Hi everyone, I'm planning on hacking one of my old light housings to turn it into a 2-bulb, T5 light for my tank (my current lamp is nonsense and is slowly killing my plants). Unfortunately my go-to place for hardware is Home Depot/Rona, and they do not carry ballasts for T5s. 

Can anyone suggest a good bulb/ballast pairing for me? I can do the wiring... I just know nothing about selecting a type of bulb/ballast. I did find a place up in maple ridge that carry the T5 ballasts, however the lady couldnt give me a ballast unless she knew my type of bulbs. Should I just be picking a random couple of bulbs that would fit and then asking her for a ballast...?

My tank is a 33 gallon freshwater tank.
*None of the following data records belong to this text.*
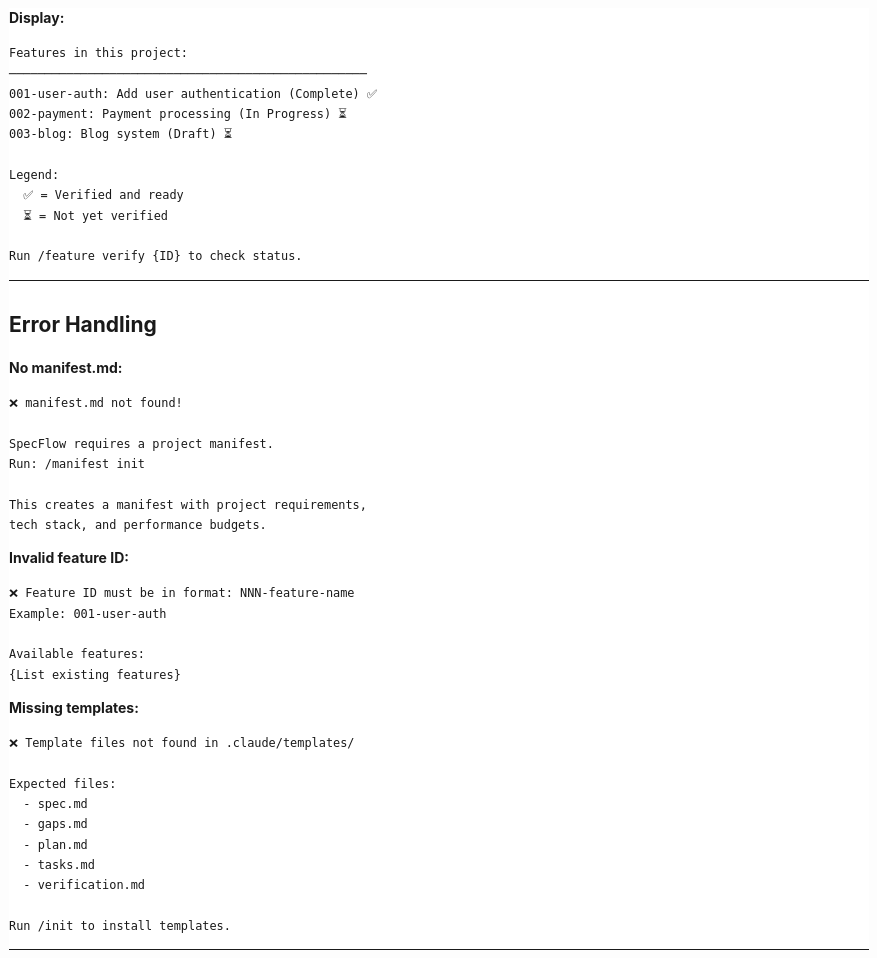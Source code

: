 **Display:**
```
Features in this project:
──────────────────────────────────────────────────
001-user-auth: Add user authentication (Complete) ✅
002-payment: Payment processing (In Progress) ⏳
003-blog: Blog system (Draft) ⏳

Legend:
  ✅ = Verified and ready
  ⏳ = Not yet verified

Run /feature verify {ID} to check status.
```

---

## Error Handling

**No manifest.md:**
```
❌ manifest.md not found!

SpecFlow requires a project manifest.
Run: /manifest init

This creates a manifest with project requirements,
tech stack, and performance budgets.
```

**Invalid feature ID:**
```
❌ Feature ID must be in format: NNN-feature-name
Example: 001-user-auth

Available features:
{List existing features}
```

**Missing templates:**
```
❌ Template files not found in .claude/templates/

Expected files:
  - spec.md
  - gaps.md
  - plan.md
  - tasks.md
  - verification.md

Run /init to install templates.
```

---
The canopy is 29" long, and I'm pretty sure the old bulbs in it were 24".


----------



## architeuthis (Apr 22, 2010)

I was going to say try Home Depot, because I know they carry T5 bulbs.
I didn't know they didn't carry the ballasts.
The lady should be able to pick a ballast for you if you tell her you need one to run 2 Normal output 24" T5 bulbs.
Look up lighting supply companies in your area.
Back in my reef days I used to buy supplies from All Brite Lighting in Poco.


----------



## blurry (May 10, 2010)

Have you thought about going into the led instead of the t5? Might be a better choice if your going to diy it.


----------



## Bunny (Oct 13, 2013)

I have considered going for LEDs, but I figured it would probably cost 2-3x as much.... am I off-base on this assumption?


----------



## Bunny (Oct 13, 2013)

architeuthis said:


> I was going to say try Home Depot, because I know they carry T5 bulbs.
> I didn't know they didn't carry the ballasts.
> The lady should be able to pick a ballast for you if you tell her you need one to run 2 Normal output 24" T5 bulbs.
> Look up lighting supply companies in your area.
> Back in my reef days I used to buy supplies from All Brite Lighting in Poco.


Yeah, apparently they carry the bulbs because t5s are used in appliances, and so people need replacement bulbs for them, however people do not typically try changing the ballast in sealed appliances...


----------